The automotive industry illustrates the co-dependency of North American economies more than any other sector.

American car manufacturers make parts in the United States, Canada and Mexico that are integrated through complex supply chains for final assembly in plants all over the continent.

Auto industry experts estimate some parts cross North American borders eight times before they’re completed and added to a final product.

“The entire NAFTA agreement could be about cars,” said Enrique Perret, director of the U.S.-Mexico foundation.

According to the Observatory for Economic Complexity (OEC), an MIT project, the United States imported $85 billion worth of transportation equipment from Mexico in 2017, while exporting $20.9 billion worth.

“It would hit the industry hard, not necessarily the consumer [in the short term],” explained Perret, a former North America director of Promexico, Mexico’s former trade promotion authority.

A large part of automotive trade in North America is executed through intra-company purchases — for instance, General Motors in Detroit purchasing parts or cars from General Motors Mexico. In a border slowdown, production lines throughout the continent would be forced to adjust to the slower movement of parts from one country to the next.

Beer

Unlike with autos, a slowdown in the movement of perishables and consumer goods would hit the consumer almost immediately.

Mexico’s beer industry is mostly owned by the world’s two largest breweries, the Dutch Heineken and Belgian Anheuser-Bush InBev.

The two international giants have concentrated beer production in Mexico, leaving local brands like Corona and Dos Equis in their original plants, but also adding production of Old World classics like Heineken.

“Mexico is the world’s biggest producer of beer and the world’s largest exporter of beer,” said Perret.

At $3.32B in 2017, Mexican beer imports are minuscule compared to the auto industry or other manufactured goods, but they reach a wider swath of U.S. consumers.

And a border slowdown would much more quickly be reflected in higher prices or lesser availability of beer on store shelves.

Manufactured goods

From flat-screen TVs to jet engines, Mexico’s manufacturers put together thousands of American parts into finished goods.

Machines of all sorts make up 40 percent of all imports from Mexico, accounting for $123 billion in 2017; that year, the United States exported $44.6 billion of machinery, a quarter of all exports to Mexico.

Like the auto industry, machine manufacturing depends on supply chains that span across North American borders.

Manufacturing hubs that straddle the border itself would be hardest hit, as its logistical chains depend on the movement of people and goods across binational cities, like El Paso and Ciudad Juarez.

“We are the 4th largest manufacturing hub in North America,” said Jon Barela, CEO of the Borderplex Alliance, a non-profit business organization serving El Paso, Ciudad Juarez and Las Cruces, New Mexico.

“Virtually every sector, every business would see an adverse impact,” added Barela, “whether it’s retail logistics or manufacturing.”

Avocados

As with beer, consumers of Mexican produce would quickly feel a border shutdown.
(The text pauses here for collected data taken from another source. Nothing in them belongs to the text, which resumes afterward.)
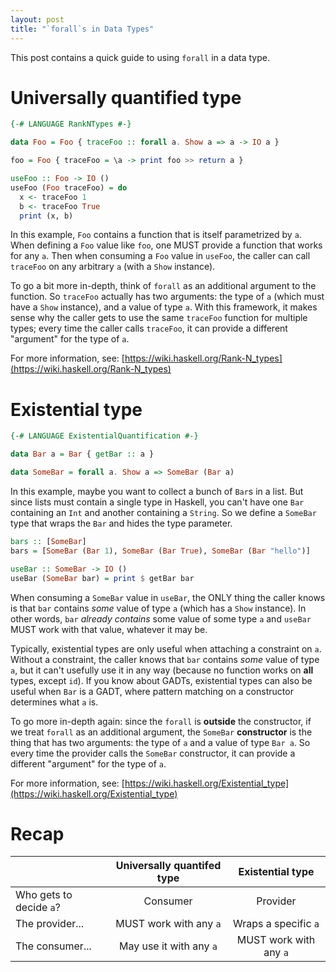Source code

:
 ```yaml
---
layout: post
title: "`forall`s in Data Types"
---
```


This post contains a quick guide to using `forall` in a data type.

# Universally quantified type

```hs
{-# LANGUAGE RankNTypes #-}

data Foo = Foo { traceFoo :: forall a. Show a => a -> IO a }

foo = Foo { traceFoo = \a -> print foo >> return a }

useFoo :: Foo -> IO ()
useFoo (Foo traceFoo) = do
  x <- traceFoo 1
  b <- traceFoo True
  print (x, b)
```

In this example, `Foo` contains a function that is itself parametrized by `a`. When defining a `Foo` value like `foo`, one MUST provide a function that works for any `a`. Then when consuming a `Foo` value in `useFoo`, the caller can call `traceFoo` on any arbitrary `a` (with a `Show` instance).

To go a bit more in-depth, think of `forall` as an additional argument to the function. So `traceFoo` actually has two arguments: the type of `a` (which must have a `Show` instance), and a value of type `a`. With this framework, it makes sense why the caller gets to use the same `traceFoo` function for multiple types; every time the caller calls `traceFoo`, it can provide a different "argument" for the type of `a`.

For more information, see: [https://wiki.haskell.org/Rank-N_types](https://wiki.haskell.org/Rank-N_types)

# Existential type

```hs
{-# LANGUAGE ExistentialQuantification #-}

data Bar a = Bar { getBar :: a }

data SomeBar = forall a. Show a => SomeBar (Bar a)
```

In this example, maybe you want to collect a bunch of `Bar`s in a list. But since lists must contain a single type in Haskell, you can't have one `Bar` containing an `Int` and another containing a `String`. So we define a `SomeBar` type that wraps the `Bar` and hides the type parameter.

```hs
bars :: [SomeBar]
bars = [SomeBar (Bar 1), SomeBar (Bar True), SomeBar (Bar "hello")]

useBar :: SomeBar -> IO ()
useBar (SomeBar bar) = print $ getBar bar
```

When consuming a `SomeBar` value in `useBar`, the ONLY thing the caller knows is that `bar` contains _some_ value of type `a` (which has a `Show` instance). In other words, `bar` _already contains_ some value of some type `a` and `useBar` MUST work with that value, whatever it may be.

Typically, existential types are only useful when attaching a constraint on `a`. Without a constraint, the caller knows that `bar` contains _some_ value of type `a`, but it can't usefully use it in any way (because no function works on **all** types, except `id`). If you know about GADTs, existential types can also be useful when `Bar` is a GADT, where pattern matching on a constructor determines what `a` is.

To go more in-depth again: since the `forall` is **outside** the constructor, if we treat `forall` as an additional argument, the `SomeBar` **constructor** is the thing that has two arguments: the type of `a` and a value of type `Bar a`. So every time the provider calls the `SomeBar` constructor, it can provide a different "argument" for the type of `a`.

For more information, see: [https://wiki.haskell.org/Existential_type](https://wiki.haskell.org/Existential_type)

# Recap

|                         | Universally quantifed type | Existential type       |
|-------------------------|:--------------------------:|:----------------------:|
| Who gets to decide `a`? | Consumer                   | Provider               |
| The provider...         | MUST work with any `a`     | Wraps a specific `a`   |
| The consumer...         | May use it with any `a`    | MUST work with any `a` |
Perishables held at ports of entry could quickly spoil, ruining entire crops and disrupting supply lines and logistics for upcoming crops.

Multiple outlets have reported that American consumption of avocados so far outweighs production that prices and availability would be hit in a few weeks.

Some Mexican produce could be replaced with American goods.

South Florida’s tomato producers, for instance, say Mexican producers have been dumping their product on the United States, unfairly lowering prices.

But Rep. Donna Shalala (D-Fla.) says the widespread impacts of a border shutdown would end up hurting American producers, even Florida’s tomato farmers.

“[Trump’s] causing an economic hardship for the whole country. It’s the economic implications of what he’s doing. And would it help South Florida farmers? Sure, yeah, in the short term, for a short period of time. But he’s talking about turning it off and turning it on and that’s not the way you do business,” said Shalala.

In the event of a border closure, Mexico is likely to retaliate with trade restrictions on different sectors, said Perret.

Mexico’s strategy in previous trade disputes has been to deploy what they call the “carousel.”

In the carousel, Mexican authorities will impose restrictions on different American goods for short periods of time, enough to disrupt the industry in the United States, but aiming not to severely affect Mexican consumers.

Mexico’s strategy is to target products in key congressional districts, so “members of Congress will be nervous that it’ll be their product’s turn,” said Perret. 

The border

The hardest hit economic sector in any border slowdown is the regional economy of the border, much of which depends on relatively free movement of people, capital and goods.